HACKMAN: No. I still, when I'm getting ready to do a scene, I have a kind of opening night jitters or whatever, but I like that. That's part of the reason that I'm still in the business. There's something at stake; you're not just showing up, you're not a day player, [and] you're not just trying to make a living. The thrill of that is that there's nothing like it, absolutely nothing like it.
Do you work because you have to or do you work because you love it so much?
HACKMAN: It's both. It's still kind of a narcotic. You show up on a set and there are 80 people there waiting for you to do something fun. As I've said before, the pressure of that is fun for me. I don't know, do you like that?
HOFFMAN: Yes, there is something about coming from the stage. It's a different way of acting because you certainly don't have to reach the last person in the audience. I mean, everyone in the movie is sitting in the first row.
Aside from that, we knew we were going to be unsuccessful; that was the beauty of it. It frees you. We were out of the Kerouac generation and Ginsberg and the Beat generation. We were going to spend a lifetime being anti-establishment. That was the pretense. On The Road, that's the generation that we'd come from. I've always said, as I'm sure that Gene has, If you become an actor to make it, you're crazy. 10% work when we started and it's still true now. 90% of the Screen Actors Guild makes what, $7,000, $8,000 a year. And yet, there is a whole difference between actors that just go into film; they want to be stars and all of that. I mean, we f**king love it.
Do younger actors ask either of you for career advice?
HACKMAN: No actor has ever asked me for advice (laughing).
HOFFMAN: When we started out, we wanted to do good work. We used to have arguments and we were passionate, Duvall and Gene and myself, because each of us had a different acting teacher who taught us a different technique or approach. We'd argue whose was the best and we argued about who did better work. There was passion about that. I have found that, I don't know, but they might come up to you and say, How can I make it? We never talked in those terms. How do we make it?
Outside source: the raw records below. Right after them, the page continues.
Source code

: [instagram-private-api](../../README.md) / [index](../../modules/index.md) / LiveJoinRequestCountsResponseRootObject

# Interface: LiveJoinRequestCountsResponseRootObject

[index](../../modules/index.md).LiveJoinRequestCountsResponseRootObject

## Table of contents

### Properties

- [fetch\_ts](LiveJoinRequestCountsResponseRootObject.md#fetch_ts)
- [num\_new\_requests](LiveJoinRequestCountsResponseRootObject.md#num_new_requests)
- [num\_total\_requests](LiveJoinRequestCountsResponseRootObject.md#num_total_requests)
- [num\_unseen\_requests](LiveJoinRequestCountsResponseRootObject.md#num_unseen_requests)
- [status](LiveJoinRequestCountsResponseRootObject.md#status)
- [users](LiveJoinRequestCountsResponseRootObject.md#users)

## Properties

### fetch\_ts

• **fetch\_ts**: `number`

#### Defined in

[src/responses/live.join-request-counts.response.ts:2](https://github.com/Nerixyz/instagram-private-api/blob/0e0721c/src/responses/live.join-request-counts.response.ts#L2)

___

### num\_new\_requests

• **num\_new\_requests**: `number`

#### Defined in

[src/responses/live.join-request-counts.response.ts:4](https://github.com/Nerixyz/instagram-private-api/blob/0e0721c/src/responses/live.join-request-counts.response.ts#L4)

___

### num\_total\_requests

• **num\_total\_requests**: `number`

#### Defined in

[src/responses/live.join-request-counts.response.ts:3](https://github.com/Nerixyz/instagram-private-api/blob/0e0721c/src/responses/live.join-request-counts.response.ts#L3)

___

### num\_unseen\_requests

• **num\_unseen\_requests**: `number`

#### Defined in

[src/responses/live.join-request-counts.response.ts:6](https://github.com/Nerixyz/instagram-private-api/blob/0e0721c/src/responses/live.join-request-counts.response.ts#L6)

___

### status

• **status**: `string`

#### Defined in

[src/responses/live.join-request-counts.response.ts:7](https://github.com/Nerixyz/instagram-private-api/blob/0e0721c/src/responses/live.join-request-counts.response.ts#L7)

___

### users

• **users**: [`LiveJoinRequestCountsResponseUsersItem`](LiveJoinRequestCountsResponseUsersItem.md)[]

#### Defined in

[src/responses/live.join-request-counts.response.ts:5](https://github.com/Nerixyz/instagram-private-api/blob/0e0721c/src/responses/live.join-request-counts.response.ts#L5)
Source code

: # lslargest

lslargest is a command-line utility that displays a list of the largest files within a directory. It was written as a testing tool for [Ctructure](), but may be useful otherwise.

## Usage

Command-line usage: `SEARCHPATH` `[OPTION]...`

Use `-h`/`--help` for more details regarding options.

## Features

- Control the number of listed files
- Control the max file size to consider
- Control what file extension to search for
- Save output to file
HACKMAN: Yeah, a lot of young actors will come up to you and say, How do I get started? I always tell them the same thing. I say, Go to New York, find a good acting teacher. Yeah, but I really want to go to California and do commercials. I'm like, Do that then! (laughing)
Does putting your name on a script guarantee a movie will get made?
HOFFMAN: No, it meant more in the old days. There are only a handful of people that get a movie made today. Of course, it's based on what the budget is.
I heard a rumor the other day, and I don't know if it's true or not, but Michael Douglas who's been very, very successful, some studio didn't want him because the last movie he was in didn't do well. I said to my agent, It's like it never was before. It's literally your last time at bat. It's like pitching a no-hitter and the next time, they took him out in the first inning and then suddenly they don't start him again. It all comes down to it's a terrible business today because it's so expensive from a studio perspective. It's a terrible business.
HACKMAN: In a lot of ways, it has nothing to do with how good of an actor you are. It really is a bottom-line kind of decision.